# YOUR GOAL
Everything from the opening line of the listing below to the line that has "对于机器来说虽然容易识别，但", inclusive, should be returned exactly, except the pictures.
[[ SUPPLIED RECORDS open ]]
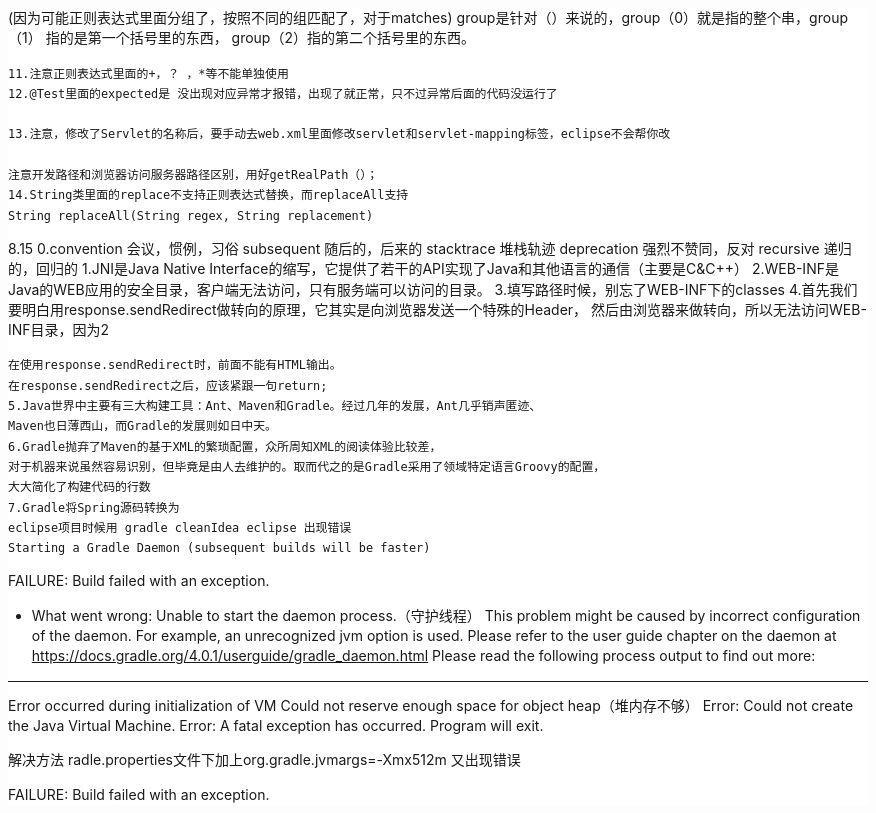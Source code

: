 (因为可能正则表达式里面分组了，按照不同的组匹配了，对于matches)
group是针对（）来说的，group（0）就是指的整个串，group（1） 指的是第一个括号里的东西，
group（2）指的第二个括号里的东西。

	11.注意正则表达式里面的+，？ ，*等不能单独使用
	12.@Test里面的expected是 没出现对应异常才报错，出现了就正常，只不过异常后面的代码没运行了

	13.注意，修改了Servlet的名称后，要手动去web.xml里面修改servlet和servlet-mapping标签，eclipse不会帮你改

	注意开发路径和浏览器访问服务器路径区别，用好getRealPath（）；
	14.String类里面的replace不支持正则表达式替换，而replaceAll支持
	String replaceAll(String regex, String replacement)  

8.15
	0.convention 会议，惯例，习俗  subsequent 随后的，后来的   stacktrace  堆栈轨迹
	deprecation 强烈不赞同，反对
	recursive  递归的，回归的
	1.JNI是Java Native Interface的缩写，它提供了若干的API实现了Java和其他语言的通信（主要是C&C++）
	2.WEB-INF是Java的WEB应用的安全目录，客户端无法访问，只有服务端可以访问的目录。
	3.填写路径时候，别忘了WEB-INF下的classes
	4.首先我们要明白用response.sendRedirect做转向的原理，它其实是向浏览器发送一个特殊的Header，
	然后由浏览器来做转向，所以无法访问WEB-INF目录，因为2

	在使用response.sendRedirect时，前面不能有HTML输出。 
	在response.sendRedirect之后，应该紧跟一句return; 
	5.Java世界中主要有三大构建工具：Ant、Maven和Gradle。经过几年的发展，Ant几乎销声匿迹、
	Maven也日薄西山，而Gradle的发展则如日中天。
	6.Gradle抛弃了Maven的基于XML的繁琐配置，众所周知XML的阅读体验比较差，
	对于机器来说虽然容易识别，但毕竟是由人去维护的。取而代之的是Gradle采用了领域特定语言Groovy的配置，
	大大简化了构建代码的行数
	7.Gradle将Spring源码转换为
	eclipse项目时候用 gradle cleanIdea eclipse 出现错误
	Starting a Gradle Daemon (subsequent builds will be faster)

FAILURE: Build failed with an exception.

* What went wrong:
Unable to start the daemon process.（守护线程）
This problem might be caused by incorrect configuration of the daemon.
For example, an unrecognized jvm option is used.
Please refer to the user guide chapter on the daemon at https://docs.gradle.org/4.0.1/userguide/gradle_daemon.html
Please read the following process output to find out more:
-----------------------
Error occurred during initialization of VM
Could not reserve enough space for object heap（堆内存不够）
Error: Could not create the Java Virtual Machine.
Error: A fatal exception has occurred. Program will exit.

解决方法
radle.properties文件下加上org.gradle.jvmargs=-Xmx512m
又出现错误

FAILURE: Build failed with an exception.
[[ SUPPLIED RECORDS closed ]]
# YOUR SOLUTION
Source code

: (因为可能正则表达式里面分组了，按照不同的组匹配了，对于matches)
group是针对（）来说的，group（0）就是指的整个串，group（1） 指的是第一个括号里的东西，
group（2）指的第二个括号里的东西。

	11.注意正则表达式里面的+，？ ，*等不能单独使用
	12.@Test里面的expected是 没出现对应异常才报错，出现了就正常，只不过异常后面的代码没运行了

	13.注意，修改了Servlet的名称后，要手动去web.xml里面修改servlet和servlet-mapping标签，eclipse不会帮你改

	注意开发路径和浏览器访问服务器路径区别，用好getRealPath（）；
	14.String类里面的replace不支持正则表达式替换，而replaceAll支持
	String replaceAll(String regex, String replacement)  

8.15
	0.convention 会议，惯例，习俗  subsequent 随后的，后来的   stacktrace  堆栈轨迹
	deprecation 强烈不赞同，反对
	recursive  递归的，回归的
	1.JNI是Java Native Interface的缩写，它提供了若干的API实现了Java和其他语言的通信（主要是C&C++）
	2.WEB-INF是Java的WEB应用的安全目录，客户端无法访问，只有服务端可以访问的目录。
	3.填写路径时候，别忘了WEB-INF下的classes
	4.首先我们要明白用response.sendRedirect做转向的原理，它其实是向浏览器发送一个特殊的Header，
	然后由浏览器来做转向，所以无法访问WEB-INF目录，因为2

	在使用response.sendRedirect时，前面不能有HTML输出。 
	在response.sendRedirect之后，应该紧跟一句return; 
	5.Java世界中主要有三大构建工具：Ant、Maven和Gradle。经过几年的发展，Ant几乎销声匿迹、
	Maven也日薄西山，而Gradle的发展则如日中天。
	6.Gradle抛弃了Maven的基于XML的繁琐配置，众所周知XML的阅读体验比较差，
	对于机器来说虽然容易识别，但毕竟是由人去维护的。取而代之的是Gradle采用了领域特定语言Groovy的配置，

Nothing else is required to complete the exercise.